2019 was a transcendental year for your career, which marked a new experience, could you tell us about it?

-I was in Havana, I was there because they were going to give me the honorary title of Hero of Labour of the Republic of Cuba and one day before the decoration they called me that there was a problem in Venezuela, in the Gurí plant, an attack that had been made on a transformer and that it was necessary for me to go.

-I said that they were going to decorate me and they told me that it was urgent and that they had no one to send and that they were asking for me from Venezuela. Well, we left for there and we had a difficult, difficult task. We had to diagnose, draw up strategies and make changes to transformers, Caracas was switched off and stayed that way for 8 days.

-The mission was successful, they were very pleased, I made very good friends there and, well, I came back and I could not participate in the awarding of the title of Hero of Labour. But later, in 2020, it was awarded to me here in a solemn ceremony in the Parque de la Libertad.

How do you remember that moment?

-Imagine, very exciting, very exciting. Also, as it was something that was just me, because the others had already received it in 2019, so it was very moving, we were all there, my family, my children, grandchildren, wife and a lot of well-known people from Matanzas who attended.

-And now recently, in the month of November or December, there was a major breakdown in the transformer of Unit 4 of Carlos Manuel de Céspedes, and the director, Alfredo López, sent me, I participated in the report of the breakdown and then I coincided with the Venezuelan colleagues who had worked there with me. Apart from the fact that the work was a success, it was a joy to meet again with the colleagues who had worked in El Gurí, we have a very good relationship. From there, when they finished in Cienfuegos, they came here and we were doing diagnostics in Guiteras.

Teaching is also part of your professional life and has been a new stage in your life.

-I have already given two national courses. Two years ago we gave one on transformers and one on circuit breakers. Now I am giving another one on the practical application of transformer testing in Cano, which I give on Fridays, and I have also given several courses at the National Training School of the National Electrical Union.

For years I have been part of the teaching staff and with the CUJAE I have given two post-graduate courses, with professors from that institution, including one that they did for a degree in Maintenance and Diagnosis, I participated as a professor, I was a professor of a subject in that course as well.

What was the experience of giving classes like?

-I’ve always liked giving classes, I’ve always had that vocation and I’ve always liked the little I know to explain it well to my colleagues and for people to take advantage of it. I say that training is part of any worker and even more so if they are a high-level worker, if they are a technician, an engineer, they need to be trained. Everyone needs training.

-When I studied engineering, I tell the kids, there were no computers and we didn’t have a calculator, it was with a slide rule, you had to calculate logarithms and everything with a slide rule, it wasn’t easy. Not now, now the techniques have advanced, so if you don’t keep up with the technique, imagine….

-The kids who graduate from university and start working come with a different mentality. It’s not that it’s easier, but that it’s more feasible to study thanks to the media.
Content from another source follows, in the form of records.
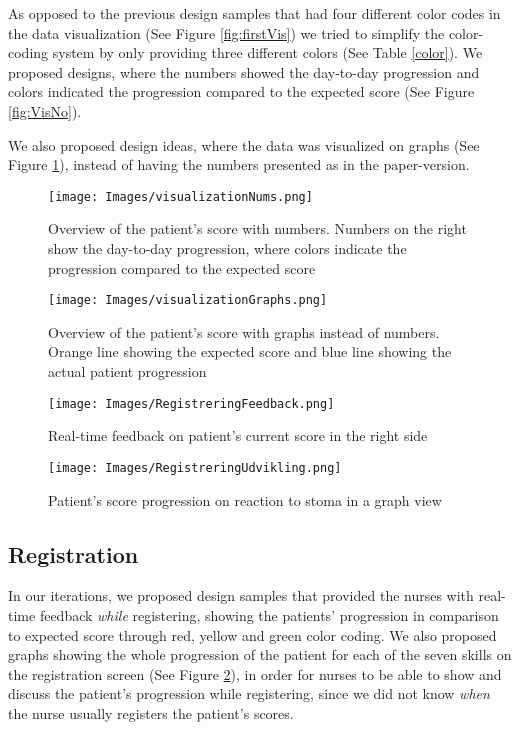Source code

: As opposed to the previous design samples that had four different color codes in the data visualization (See Figure \ref{fig:firstVis}) we tried to simplify the color-coding system by only providing three different colors (See Table \ref{color}). We proposed designs, where the numbers showed the day-to-day progression and colors indicated the progression compared to the expected score (See Figure \ref{fig:VisNo}). 

We also proposed design ideas, where the data was visualized on graphs (See Figure \ref{fig:VisGraphs}), instead of having the numbers presented as in the paper-version. 

\begin{figure}
\centering
\begin{minipage}{0.46\textwidth}
\centering
\texttt{[image: Images/visualizationNums.png]}
			\caption{Overview of the patient's score with numbers. Numbers on the right show the day-to-day progression, where colors indicate the progression compared to the expected score} \label{fig:VisNo}
\end{minipage}\hfill
\begin{minipage}{0.46\textwidth}
\centering
\texttt{[image: Images/visualizationGraphs.png]}
			\caption{Overview of the patient's score with graphs instead of numbers. Orange line showing the expected score and blue line showing the actual patient progression} \label{fig:VisGraphs}
\end{minipage}
\end{figure}

\begin{figure}
\centering
\begin{minipage}{0.5\textwidth}
\centering
\texttt{[image: Images/RegistreringFeedback.png]}
			\caption{Real-time feedback on patient's \newline current score in the right side} \label{fig:RegistreringFeedback}
\end{minipage}\hfill
\begin{minipage}{0.5\textwidth}
\centering
\texttt{[image: Images/RegistreringUdvikling.png]}
			\caption{Patient's score progression on reaction to stoma in a graph view} \label{fig:RegistreringUdvikling}
\end{minipage}
\end{figure}


\subsection*{Registration}
In our iterations, we proposed design samples that provided the nurses with real-time feedback \textit{while} registering, showing the patients' progression in comparison to expected score through red, yellow and green color coding. We also proposed graphs showing the whole progression of the patient for each of the seven skills on the registration screen (See Figure \ref{fig:RegistreringUdvikling}), in order for nurses to be able to show and discuss the patient's progression while registering, since we did not know \textit{when} the nurse usually registers the patient's scores. 

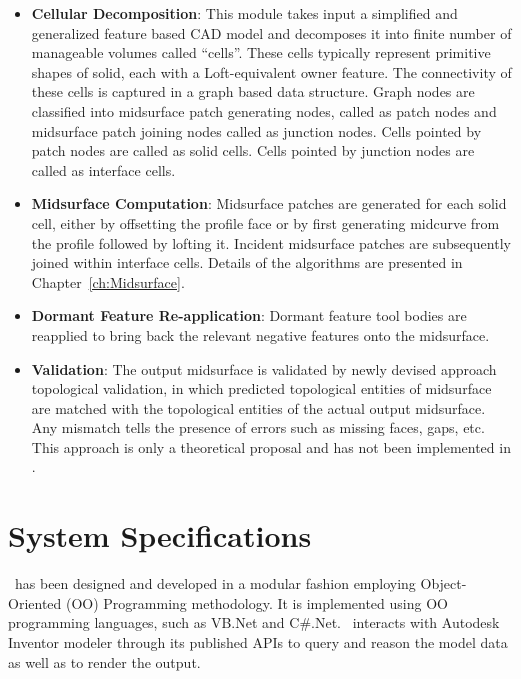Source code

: \begin{itemize}[noitemsep,topsep=2pt,parsep=2pt,partopsep=2pt]
\item \textbf{Cellular Decomposition}: This module takes input a simplified and generalized feature based CAD model and decomposes it into finite number of manageable volumes called ``cells''. These cells typically represent primitive shapes of solid, each with a Loft-equivalent owner feature. The connectivity of these cells is captured in a graph based data structure.  Graph nodes are classified into midsurface patch generating nodes, called as patch nodes and midsurface patch joining nodes called as junction nodes. Cells pointed by patch nodes are called as solid cells. Cells pointed by junction nodes are called as interface cells.

\item \textbf{Midsurface Computation}: Midsurface patches are generated for each solid cell, either by offsetting the profile face or by first generating midcurve from the profile followed by lofting it. Incident midsurface patches are subsequently joined within interface cells. Details of the algorithms are presented in Chapter~\ref{ch:Midsurface}.


\item \textbf{Dormant Feature Re-application}: Dormant feature tool bodies are reapplied to bring back the relevant negative features onto the midsurface. 

\item \textbf{Validation}: The output midsurface is validated by newly devised approach topological validation, in which predicted topological entities of midsurface are matched with the topological entities of the actual output midsurface. Any mismatch tells the presence of errors such as missing faces, gaps, etc. This approach is only a theoretical proposal and has not been  implemented in \mysystemname.
\end{itemize}

\section{System Specifications} \label{sec:proposal:sysspecs}

\mysystemname~has been designed and developed in a modular fashion employing Object-Oriented (OO) Programming  methodology. It is implemented using OO programming languages, such as VB.Net and C\#.Net. \mysystemname~interacts with Autodesk Inventor modeler through its published APIs to query and reason the model data as well as to render the output. 

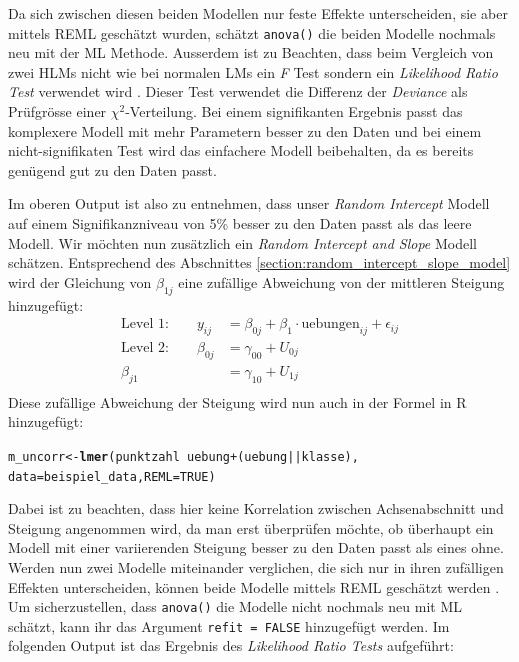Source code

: \documentclass[12pt, a4paper]{article}\usepackage[]{graphicx}\usepackage[]{color}
\makeatletter
\newcommand{\hlnum}[1]{\textcolor[rgb]{0.686,0.059,0.569}{#1}}%
\newcommand{\hlopt}[1]{\textcolor[rgb]{0,0,0}{#1}}%
\newcommand{\hlstd}[1]{\textcolor[rgb]{0.345,0.345,0.345}{#1}}%
\newcommand{\hlkwb}[1]{\textcolor[rgb]{0.69,0.353,0.396}{#1}}%
\newcommand{\hlkwc}[1]{\textcolor[rgb]{0.333,0.667,0.333}{#1}}%
\newcommand{\hlkwd}[1]{\textcolor[rgb]{0.737,0.353,0.396}{\textbf{#1}}}%
\newenvironment{kframe}{%
 \def\at@end@of@kframe{}%
 \ifinner\ifhmode%
  \def\at@end@of@kframe{\end{minipage}}%
  \begin{minipage}{\columnwidth}%
 \fi\fi%
 \def\FrameCommand##1{\hskip\@totalleftmargin \hskip-\fboxsep
 \colorbox{shadecolor}{##1}\hskip-\fboxsep
     \hskip-\linewidth \hskip-\@totalleftmargin \hskip\columnwidth}%
 \MakeFramed {\advance\hsize-\width
   \@totalleftmargin\z@ \linewidth\hsize
   \@setminipage}}%
 {\par\unskip\endMakeFramed%
 \at@end@of@kframe}
\newenvironment{knitrout}{}{} %
\makeatother
\begin{document}
Da sich zwischen diesen beiden Modellen nur feste Effekte unterscheiden, sie aber mittels REML geschätzt wurden, schätzt \texttt{anova()} die beiden Modelle nochmals neu mit der ML Methode. Ausserdem ist zu Beachten, dass beim Vergleich von zwei HLMs nicht wie bei normalen LMs ein \textit{F} Test sondern ein \textit{Likelihood Ratio Test} verwendet wird \citep{PEUGH201085,SnijdersTomA.B2012Ma:a}. Dieser Test verwendet die Differenz der \textit{Deviance} als Prüfgrösse einer $\chi^2$-Verteilung. Bei einem signifikanten Ergebnis passt das komplexere Modell mit mehr Parametern besser zu den Daten und bei einem nicht-signifikaten Test wird das einfachere Modell beibehalten, da es bereits genügend gut zu den Daten passt.

Im oberen Output ist also zu entnehmen, dass unser \textit{Random Intercept} Modell auf einem Signifikanzniveau von 5\% besser zu den Daten passt als das leere Modell. Wir möchten nun zusätzlich ein \textit{Random Intercept and Slope} Modell schätzen. Entsprechend des Abschnittes \ref{section:random_intercept_slope_model} wird der Gleichung von $\beta_{1j}$ eine zufällige Abweichung von der mittleren Steigung hinzugefügt: 
\begin{equation} 
\begin{split}	
 \text{Level 1:}  \qquad y_{ij} & = \beta_{0j} + \beta_{1} \cdot \text{uebungen}_{ij} + \epsilon_{ij}\\
 \text{Level 2:} \qquad \beta_{0j} & = \gamma_{00} + U_{0j}\\
 \beta_{j1} & = \gamma_{10 }+ U_{1j}\\
\end{split}	
\end{equation} 
Diese zufällige Abweichung der Steigung wird nun auch in der Formel in R hinzugefügt:

\singlespacing
\begin{knitrout}
\color{fgcolor}\begin{kframe}
\begin{alltt}
\hlstd{m_uncorr} \hlkwb{<-} \hlkwd{lmer}\hlstd{(punktzahl} \hlopt{~} \hlstd{uebung} \hlopt{+} \hlstd{(uebung} \hlopt{||} \hlstd{klasse),}
        \hlkwc{data} \hlstd{= beispiel_data,} \hlkwc{REML} \hlstd{=} \hlnum{TRUE}\hlstd{)}
\end{alltt}
\end{kframe}
\end{knitrout}

Dabei ist zu beachten, dass hier keine Korrelation zwischen Achsenabschnitt und Steigung angenommen wird, da man erst überprüfen möchte, ob überhaupt ein Modell mit einer variierenden Steigung besser zu den Daten passt als eines ohne. Werden nun zwei Modelle miteinander verglichen, die sich nur in ihren zufälligen Effekten unterscheiden, können beide Modelle mittels REML geschätzt werden \citep{PEUGH201085}. Um sicherzustellen, dass \texttt{anova()} die Modelle nicht nochmals neu mit ML schätzt, kann ihr das Argument \texttt{refit = FALSE} hinzugefügt werden. Im folgenden Output ist das Ergebnis des \textit{Likelihood Ratio Tests} aufgeführt:
\end{document}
There is the laptop, calculators, in our time it wasn’t like that. Everything was what the teacher said, the notes you took and then you could work, you know, with a rule of three, with a slide rule and that series of things.
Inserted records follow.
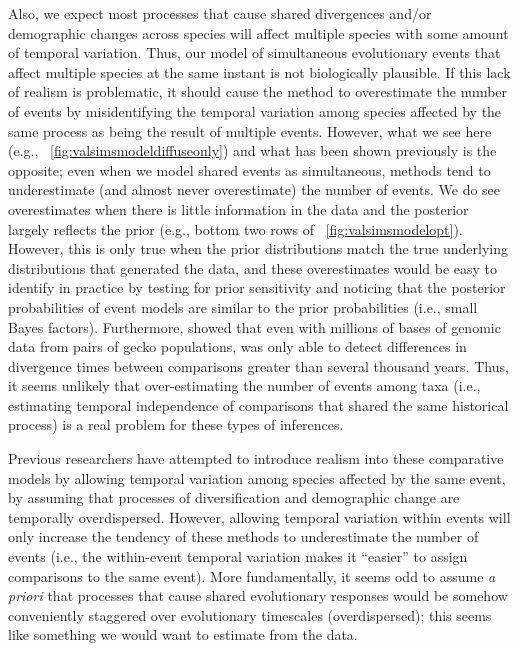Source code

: Also, we expect most processes that cause shared divergences and/or demographic
changes across species will affect multiple species with some amount of
temporal variation.
Thus, our model of simultaneous evolutionary events that affect multiple
species at the same instant is not biologically plausible.
If this lack of realism is problematic, it should cause the method to
overestimate the number of events by misidentifying the temporal variation among
species affected by the same process as being the result of multiple events.
However, what we see here
(e.g., \fig{}~\ref{fig:valsimsmodeldiffuseonly})
and what has been shown previously
\citep{Oaks2012,Oaks2014reply,Oaks2014dpp,Oaks2018ecoevolity,Oaks2018paic}
is the opposite;
even when we model shared events as simultaneous, methods tend to underestimate
(and almost never overestimate) the number of events.
We do see overestimates when there is little information in the data
and the posterior largely reflects the prior 
(e.g., bottom two rows of \fig{}~\ref{fig:valsimsmodelopt}).
However, this is only true when the prior distributions match the true
underlying distributions that generated the data, and these overestimates would
be easy to identify in practice by testing for prior sensitivity and noticing
that the posterior probabilities of event models are similar to the prior
probabilities (i.e., small Bayes factors).
Furthermore, \citet{Oaks2018paic} showed that even with millions of bases of
genomic data from pairs of gecko populations, \ecoevolity was only able to
detect differences in divergence times between comparisons greater than several
thousand years.
Thus, it seems unlikely that over-estimating the number of events among taxa
(i.e., estimating temporal independence of comparisons that shared the same
historical process) is a real problem for these types of inferences.

Previous researchers
\citep{Overcast2017,Gehara2017,Xue2017}
have attempted to introduce realism into these comparative models by allowing
temporal variation among species affected by the same event, by assuming that
processes of diversification and demographic change are temporally
overdispersed.
However, allowing temporal variation within events will only increase the
tendency of these methods to underestimate the number of events (i.e., the
within-event temporal variation makes it ``easier'' to assign comparisons to
the same event).
More fundamentally, it seems odd to assume \emph{a priori} that processes that
cause shared evolutionary responses would be somehow conveniently staggered
over evolutionary timescales (overdispersed);
this seems like something we would want to estimate from the data.

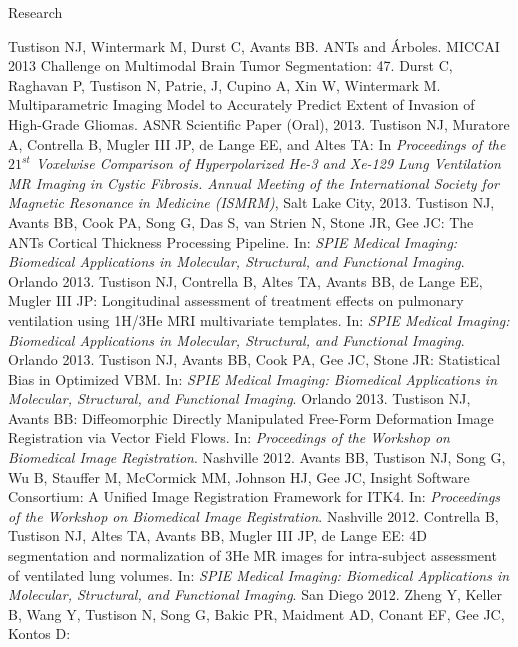 \documentclass{resume}
\begin{document}
\begin{category}{Research}
   \begin{itemize}
   \citemnobullet Tustison NJ, Wintermark M, Durst C, Avants BB. ANTs and \'{A}rboles. MICCAI 2013 Challenge on Multimodal Brain Tumor Segmentation: 47.
   \citemnobullet Durst C, Raghavan P, Tustison N, Patrie, J, Cupino A, Xin W, Wintermark M. Multiparametric Imaging Model to Accurately Predict Extent of Invasion of High-Grade Gliomas. ASNR Scientific Paper (Oral), 2013.
   \citemnobullet Tustison NJ, Muratore A, Contrella B, Mugler III JP, de Lange EE, and Altes TA:  
   In {\em Proceedings of the $21^{st}$ Voxelwise Comparison of Hyperpolarized He-3 and Xe-129 Lung Ventilation MR Imaging in Cystic Fibrosis.  Annual Meeting of the International Society for Magnetic Resonance in Medicine (ISMRM)}, Salt Lake City, 2013.
   \citemnobullet Tustison NJ, Avants BB, Cook PA, Song G, Das S, van Strien N, Stone JR,
   Gee JC:  The ANTs Cortical Thickness Processing Pipeline.  
   In: {\em SPIE Medical Imaging: Biomedical Applications in Molecular, Structural, and 
   Functional Imaging}. Orlando 2013.
   \citemnobullet Tustison NJ, Contrella B, Altes TA, Avants BB, de Lange EE, Mugler III JP:  
   Longitudinal assessment of treatment effects on pulmonary ventilation using 1H/3He MRI 
   multivariate templates.
   In: {\em SPIE Medical Imaging: Biomedical Applications in Molecular, Structural, and 
   Functional Imaging}. Orlando 2013.
   \citemnobullet Tustison NJ, Avants BB, Cook PA, Gee JC, Stone JR:  
   Statistical Bias in Optimized VBM.
   In: {\em SPIE Medical Imaging: Biomedical Applications in Molecular, Structural, and 
   Functional Imaging}. Orlando 2013.
   \citemnobullet Tustison NJ, Avants BB:  Diffeomorphic Directly Manipulated Free-Form Deformation Image   
   Registration via Vector Field Flows.  In:  {\em Proceedings of the Workshop on Biomedical Image 
   Registration}.  Nashville 2012.
   \citemnobullet Avants BB, Tustison NJ, Song G, Wu B, Stauffer M, McCormick MM, Johnson HJ, Gee JC, Insight Software Consortium:  A Unified Image Registration Framework 
   for ITK4.  In:  {\em Proceedings of the Workshop on Biomedical Image 
   Registration}.  Nashville 2012.
   \citemnobullet Contrella B, Tustison NJ, Altes TA, Avants BB, Mugler III JP, de Lange EE: 
   4D segmentation and normalization of 3He MR images for intra-subject assessment of ventilated lung
   volumes. In: {\em SPIE Medical Imaging: Biomedical Applications in Molecular, Structural, and 
   Functional Imaging}. San Diego 2012.   
   \citemnobullet 
   Zheng Y, Keller B, Wang Y, Tustison N, Song G, Bakic PR, Maidment AD, Conant EF, Gee JC, Kontos D:

\end{itemize}
\end{category}
\end{document}
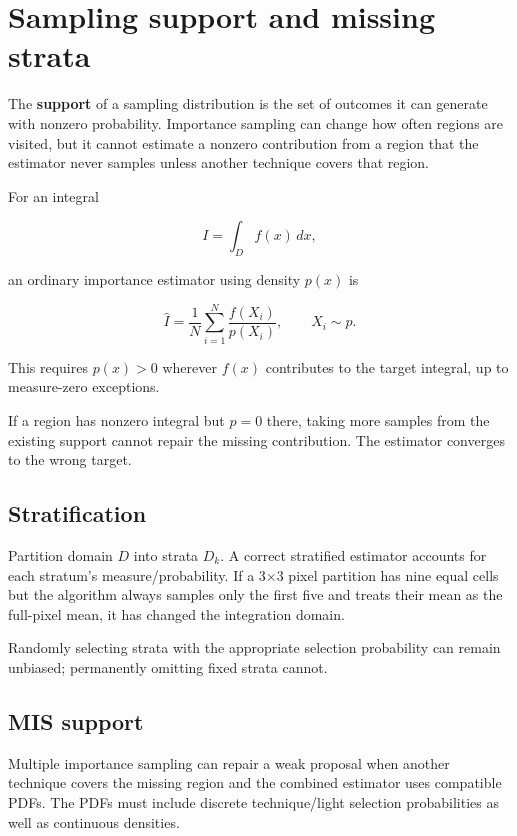 \hypertarget{appendix-10308c3d753e}{}\label{referencestart:appendix-10308c3d753e}
\section{Sampling support and missing strata}\label{appendix-10308c3d753e-sampling-support-and-missing-strata}

The \textbf{support} of a sampling distribution is the set of outcomes it can generate with nonzero probability. Importance sampling can change how often regions are visited, but it cannot estimate a nonzero contribution from a region that the estimator never samples unless another technique covers that region.

For an integral

\[
I=\int_D f(x)\,dx,
\]

an ordinary importance estimator using density \(p(x)\) is

\[
\hat I=\frac1N\sum_{i=1}^N\frac{f(X_i)}{p(X_i)},
\qquad X_i\sim p.
\]

This requires \(p(x)>0\) wherever \(f(x)\) contributes to the target integral, up to measure-zero exceptions.

If a region has nonzero integral but \(p=0\) there, taking more samples from the existing support cannot repair the missing contribution. The estimator converges to the wrong target.

\subsection{Stratification}\label{appendix-10308c3d753e-stratification}

Partition domain \(D\) into strata \(D_k\). A correct stratified estimator accounts for each stratum's measure/probability. If a 3×3 pixel partition has nine equal cells but the algorithm always samples only the first five and treats their mean as the full-pixel mean, it has changed the integration domain.

Randomly selecting strata with the appropriate selection probability can remain unbiased; permanently omitting fixed strata cannot.

\subsection{MIS support}\label{appendix-10308c3d753e-mis-support}

Multiple importance sampling can repair a weak proposal when another technique covers the missing region and the combined estimator uses compatible PDFs. The PDFs must include discrete technique/light selection probabilities as well as continuous densities.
-Now it’s more viable, but they need to improve because technology in the world is advancing a lot and it’s necessary to continue improving. I always do it and I’m always looking for information on the internet, I’m always searching, and that’s what I try to teach my classmates.

At the end Luis says to me with a smile on his face:

-Now this course that I am giving, I teach testing techniques that are totally modern, with totally modern instruments that are power electronics, and so I am very advanced in that sense and I teach it, I don’t keep knowledge from anyone, the little that I can teach, I teach it.